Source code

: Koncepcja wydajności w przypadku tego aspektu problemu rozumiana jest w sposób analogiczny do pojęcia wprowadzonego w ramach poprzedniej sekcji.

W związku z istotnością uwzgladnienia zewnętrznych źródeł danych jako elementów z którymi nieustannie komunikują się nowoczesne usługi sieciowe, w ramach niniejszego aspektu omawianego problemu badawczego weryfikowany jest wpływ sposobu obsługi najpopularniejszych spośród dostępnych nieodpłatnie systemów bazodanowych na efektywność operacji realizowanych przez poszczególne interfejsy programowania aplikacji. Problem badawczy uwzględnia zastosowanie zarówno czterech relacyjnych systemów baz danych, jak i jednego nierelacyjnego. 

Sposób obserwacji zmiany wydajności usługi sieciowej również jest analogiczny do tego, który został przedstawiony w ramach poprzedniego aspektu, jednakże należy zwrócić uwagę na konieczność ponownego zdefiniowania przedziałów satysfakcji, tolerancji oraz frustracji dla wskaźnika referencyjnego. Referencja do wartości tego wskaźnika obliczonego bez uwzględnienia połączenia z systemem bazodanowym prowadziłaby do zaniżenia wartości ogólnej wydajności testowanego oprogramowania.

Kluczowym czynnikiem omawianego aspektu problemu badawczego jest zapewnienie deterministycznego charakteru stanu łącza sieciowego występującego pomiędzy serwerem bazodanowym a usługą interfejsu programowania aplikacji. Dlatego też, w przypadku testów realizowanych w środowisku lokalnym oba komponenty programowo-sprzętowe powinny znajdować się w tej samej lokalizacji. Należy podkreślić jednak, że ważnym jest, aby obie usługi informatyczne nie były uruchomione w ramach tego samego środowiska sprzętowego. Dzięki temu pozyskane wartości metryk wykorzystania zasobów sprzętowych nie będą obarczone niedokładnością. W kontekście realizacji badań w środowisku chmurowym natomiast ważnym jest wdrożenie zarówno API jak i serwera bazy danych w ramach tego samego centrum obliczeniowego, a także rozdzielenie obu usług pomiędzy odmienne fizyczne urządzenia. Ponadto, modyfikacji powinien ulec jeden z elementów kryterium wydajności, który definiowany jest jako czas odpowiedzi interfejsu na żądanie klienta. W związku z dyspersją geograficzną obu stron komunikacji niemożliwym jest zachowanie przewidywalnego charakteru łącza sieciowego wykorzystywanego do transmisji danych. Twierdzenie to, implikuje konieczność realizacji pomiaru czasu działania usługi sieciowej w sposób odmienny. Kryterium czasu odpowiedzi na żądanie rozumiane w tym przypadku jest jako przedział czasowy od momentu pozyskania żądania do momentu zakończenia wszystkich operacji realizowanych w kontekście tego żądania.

▶ [TASK REQUIREMENTS]: Copy every line in the records above that contains the word "analogiczny".

▶ [TASK OUTPUT]:
: Koncepcja wydajności w przypadku tego aspektu problemu rozumiana jest w sposób analogiczny do pojęcia wprowadzonego w ramach poprzedniej sekcji.
Sposób obserwacji zmiany wydajności usługi sieciowej również jest analogiczny do tego, który został przedstawiony w ramach poprzedniego aspektu, jednakże należy zwrócić uwagę na konieczność ponownego zdefiniowania przedziałów satysfakcji, tolerancji oraz frustracji dla wskaźnika referencyjnego. Referencja do wartości tego wskaźnika obliczonego bez uwzględnienia połączenia z systemem bazodanowym prowadziłaby do zaniżenia wartości ogólnej wydajności testowanego oprogramowania.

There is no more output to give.